أَوَّلُهَا : أَنْ يَسْأَلَ اللّهَ بِالْمُتَوَسَّلِ بِهِ تَفْرِيْجَ الْكُرْبَةِ ، وَلَا يَسْأَلَ الْمُتَوَسَّلَ بِهِ شَيْئاً ، كَقَوْلِ الْقَائِلِ : اللَّهُمَّ بِجَاهِ رَسُوْلِكَ فَرِّجْ كُرْبَتِي . وَهُوَ عَلَى هَذَا سَائِلٌ للّهِ وَحْدَهُ ، وَمُسْتَغِيْثٌ بِهِ ، وَلَيْسَ مُسْتَغِيْثاً بِالْمُتَوَسَّلِ بِهِ . وَقَدِ اتَّفَقَ الْفُقَهَاءُ عَلَى أَنَّ هَذِهِ الصُّوْرَةَ لَيْسَتْ شِرْكاً ، لِأَنَّهَا اسْتِغَاثَةٌ بِاللّهِ تَبَارَكَ وَتَعَالَى ، وَلَيْسَتْ اسْتِغَاثَةً بِالْمُتَوَسَّلِ بِهِ ؛ وَلَكِنَّهُمْ اخْتَلَفُوْا فِي الْمَسْأَلَةِ مِنْ حَيْثُ الْحِلُّ وَالْحُرْمَةُ عَلَى ثَلَاثَةِ أَقْوَالٍ : الْقَوْلُ الْأَوَّلُ : جَوَازُ التَّوَسُّلِ بِالْأَنْبِيَاءِ وَالصَّالِحِيْنَ حَالَ حَيَاتِهِمْ وَبَعْدَ مَمَاتِهِمْ . قَالَ بِهِ مَالِكٌ ، وَالسُّبْكِيّ ، وَالْكَرْمَانِيّ ، وَالنَّوَوِيّ ، وَالْقَسْطَلاَّنيّ ، وَالسُّمْهُوْدِيّ ، وَابْنُ الْحَاجِّ ، وَابْنُ الْجَزَرِيّ . (الموسوعة الفقهية الكويتية - ج 5 / ص 22)

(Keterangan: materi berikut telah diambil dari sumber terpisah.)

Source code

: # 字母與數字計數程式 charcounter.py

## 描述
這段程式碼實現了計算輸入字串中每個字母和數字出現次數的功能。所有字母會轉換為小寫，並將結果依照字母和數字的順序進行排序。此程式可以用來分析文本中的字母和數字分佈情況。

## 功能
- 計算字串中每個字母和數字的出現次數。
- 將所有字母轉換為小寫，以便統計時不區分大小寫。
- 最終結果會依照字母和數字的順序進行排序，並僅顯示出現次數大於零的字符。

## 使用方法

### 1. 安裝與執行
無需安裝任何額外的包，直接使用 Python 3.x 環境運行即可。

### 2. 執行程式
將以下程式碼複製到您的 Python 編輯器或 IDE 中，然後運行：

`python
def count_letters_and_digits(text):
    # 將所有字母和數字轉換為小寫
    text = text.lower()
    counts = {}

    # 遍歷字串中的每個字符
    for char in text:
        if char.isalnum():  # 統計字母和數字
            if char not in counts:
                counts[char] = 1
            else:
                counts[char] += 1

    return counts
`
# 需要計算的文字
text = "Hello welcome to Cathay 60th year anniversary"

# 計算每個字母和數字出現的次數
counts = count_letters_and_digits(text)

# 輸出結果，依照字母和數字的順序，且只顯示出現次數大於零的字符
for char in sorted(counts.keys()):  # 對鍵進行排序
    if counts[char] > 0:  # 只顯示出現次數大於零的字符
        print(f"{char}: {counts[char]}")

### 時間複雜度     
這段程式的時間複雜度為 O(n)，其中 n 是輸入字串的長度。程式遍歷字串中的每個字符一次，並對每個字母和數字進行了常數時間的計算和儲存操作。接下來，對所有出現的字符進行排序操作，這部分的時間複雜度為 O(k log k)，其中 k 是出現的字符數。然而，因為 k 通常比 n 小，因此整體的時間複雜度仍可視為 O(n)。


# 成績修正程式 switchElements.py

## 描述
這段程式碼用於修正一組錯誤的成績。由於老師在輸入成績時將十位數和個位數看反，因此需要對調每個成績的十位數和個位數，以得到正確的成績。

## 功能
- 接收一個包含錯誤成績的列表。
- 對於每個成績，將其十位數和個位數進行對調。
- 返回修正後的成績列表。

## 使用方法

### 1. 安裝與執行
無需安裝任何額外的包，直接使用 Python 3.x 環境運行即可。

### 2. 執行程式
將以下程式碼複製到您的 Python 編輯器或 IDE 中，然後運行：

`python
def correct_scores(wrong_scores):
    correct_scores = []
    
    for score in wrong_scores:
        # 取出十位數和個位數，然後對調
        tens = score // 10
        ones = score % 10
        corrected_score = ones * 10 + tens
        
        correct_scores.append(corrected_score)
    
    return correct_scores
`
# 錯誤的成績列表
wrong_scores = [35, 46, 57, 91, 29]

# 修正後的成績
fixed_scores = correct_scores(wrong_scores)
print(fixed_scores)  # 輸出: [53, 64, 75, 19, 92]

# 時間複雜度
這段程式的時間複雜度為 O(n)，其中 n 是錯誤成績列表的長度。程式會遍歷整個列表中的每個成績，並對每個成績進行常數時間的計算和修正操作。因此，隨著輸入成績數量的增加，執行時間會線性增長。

Bentuk istighatsah (tawassul) yang pertama adalah meminta kepada Allah dengan perantara (Nabi atau kekasih Allah) untuk melapangkan kesulitan. Ia tidak meminta kepada perantara suatu apapun. Misalnya: “Ya Allah, dengan derajat Nabi-Mu maka lapangkanlah kesulitanku”.

Dalam masalah ini ia hanya meminta kepada Allah, meminta tolong kepada Allah, tidak meminta tolong kepada perantara. Ulama fikih sepakat bahwa bentuk semacam ini bukanlah perbuatan syirik sebab hanya meminta kepada Allah, bukan meminta kepada perantara.

Hanya saja para ulama berbeda pendapat tentang boleh atau tidaknya, menjadi tiga pendapat. Pendapat pertama adalah boleh bertawassul dengan para Nabi dan orang saleh, baik ketika mereka hidup atau sesudah wafat. Hal ini disampaikan oleh Malik, As-Subki, Al-Karmani, An-Nawawi, Al-Qasthalani, As-Sumhudi, Ibnu al-Haj dan Ibnu al-Jazari (Mausu’ah al-Kuwaitiyah 5/22).

Sementara yang melarang tawassul adalah Ibnu Taimiyah dan pengikutnya saja.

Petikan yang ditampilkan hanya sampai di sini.